Exercise -
When you reach the line containing "AReSSO depends on" in the records below, start copying exactly, and stop once you have copied the line containing "and notify observers.".

Materials provided -
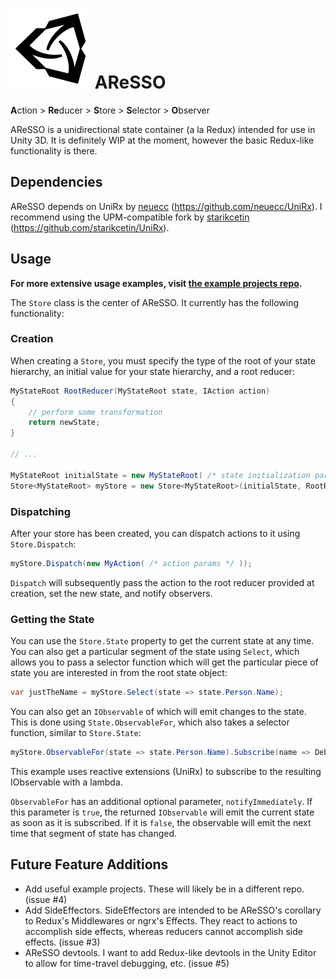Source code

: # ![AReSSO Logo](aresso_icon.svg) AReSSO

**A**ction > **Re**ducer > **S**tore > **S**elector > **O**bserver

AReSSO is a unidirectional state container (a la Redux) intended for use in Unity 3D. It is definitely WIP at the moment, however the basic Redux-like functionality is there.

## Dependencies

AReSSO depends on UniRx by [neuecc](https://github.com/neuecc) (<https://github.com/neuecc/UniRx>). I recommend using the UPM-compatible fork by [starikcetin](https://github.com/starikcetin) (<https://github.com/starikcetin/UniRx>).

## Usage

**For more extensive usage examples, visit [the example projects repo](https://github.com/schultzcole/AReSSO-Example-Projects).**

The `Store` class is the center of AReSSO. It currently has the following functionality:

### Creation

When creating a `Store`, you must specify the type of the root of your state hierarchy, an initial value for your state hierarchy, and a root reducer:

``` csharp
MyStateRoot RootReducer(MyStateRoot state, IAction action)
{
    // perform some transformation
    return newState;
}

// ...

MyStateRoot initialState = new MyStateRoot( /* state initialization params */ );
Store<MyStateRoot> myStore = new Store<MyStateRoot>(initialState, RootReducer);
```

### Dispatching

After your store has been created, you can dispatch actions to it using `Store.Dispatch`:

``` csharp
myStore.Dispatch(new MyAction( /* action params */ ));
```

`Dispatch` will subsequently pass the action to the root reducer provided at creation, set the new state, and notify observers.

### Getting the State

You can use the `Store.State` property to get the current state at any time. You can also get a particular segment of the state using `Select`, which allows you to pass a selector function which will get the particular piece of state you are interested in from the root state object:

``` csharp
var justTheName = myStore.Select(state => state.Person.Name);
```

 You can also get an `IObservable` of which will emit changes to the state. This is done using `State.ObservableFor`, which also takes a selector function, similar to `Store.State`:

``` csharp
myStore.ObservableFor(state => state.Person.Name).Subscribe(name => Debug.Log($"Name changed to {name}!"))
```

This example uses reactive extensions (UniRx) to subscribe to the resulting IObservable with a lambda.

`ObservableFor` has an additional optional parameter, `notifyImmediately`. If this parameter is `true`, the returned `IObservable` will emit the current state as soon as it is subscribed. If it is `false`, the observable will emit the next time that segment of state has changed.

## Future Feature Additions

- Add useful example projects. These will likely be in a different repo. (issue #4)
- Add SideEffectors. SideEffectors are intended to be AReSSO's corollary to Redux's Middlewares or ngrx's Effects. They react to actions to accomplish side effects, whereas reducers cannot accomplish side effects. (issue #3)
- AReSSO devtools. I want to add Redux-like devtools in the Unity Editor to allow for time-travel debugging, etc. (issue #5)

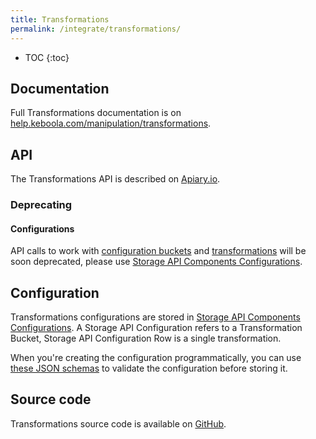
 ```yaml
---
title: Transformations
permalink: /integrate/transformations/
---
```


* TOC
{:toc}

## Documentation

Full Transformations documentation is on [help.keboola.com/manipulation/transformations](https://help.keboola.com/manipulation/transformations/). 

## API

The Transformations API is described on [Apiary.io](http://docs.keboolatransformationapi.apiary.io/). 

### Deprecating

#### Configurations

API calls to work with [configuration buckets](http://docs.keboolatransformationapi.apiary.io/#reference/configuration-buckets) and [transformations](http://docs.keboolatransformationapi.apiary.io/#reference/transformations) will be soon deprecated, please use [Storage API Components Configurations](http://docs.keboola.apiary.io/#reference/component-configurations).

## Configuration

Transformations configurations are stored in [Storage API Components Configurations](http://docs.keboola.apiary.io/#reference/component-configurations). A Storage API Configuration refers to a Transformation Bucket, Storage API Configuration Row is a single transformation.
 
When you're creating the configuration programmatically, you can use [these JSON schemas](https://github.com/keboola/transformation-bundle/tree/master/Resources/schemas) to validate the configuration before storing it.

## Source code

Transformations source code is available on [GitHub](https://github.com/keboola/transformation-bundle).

Answer box -
AReSSO depends on UniRx by [neuecc](https://github.com/neuecc) (<https://github.com/neuecc/UniRx>). I recommend using the UPM-compatible fork by [starikcetin](https://github.com/starikcetin) (<https://github.com/starikcetin/UniRx>).

## Usage

**For more extensive usage examples, visit [the example projects repo](https://github.com/schultzcole/AReSSO-Example-Projects).**

The `Store` class is the center of AReSSO. It currently has the following functionality:

### Creation

When creating a `Store`, you must specify the type of the root of your state hierarchy, an initial value for your state hierarchy, and a root reducer:

``` csharp
MyStateRoot RootReducer(MyStateRoot state, IAction action)
{
    // perform some transformation
    return newState;
}

// ...

MyStateRoot initialState = new MyStateRoot( /* state initialization params */ );
Store<MyStateRoot> myStore = new Store<MyStateRoot>(initialState, RootReducer);
```

### Dispatching

After your store has been created, you can dispatch actions to it using `Store.Dispatch`:

``` csharp
myStore.Dispatch(new MyAction( /* action params */ ));
```

`Dispatch` will subsequently pass the action to the root reducer provided at creation, set the new state, and notify observers.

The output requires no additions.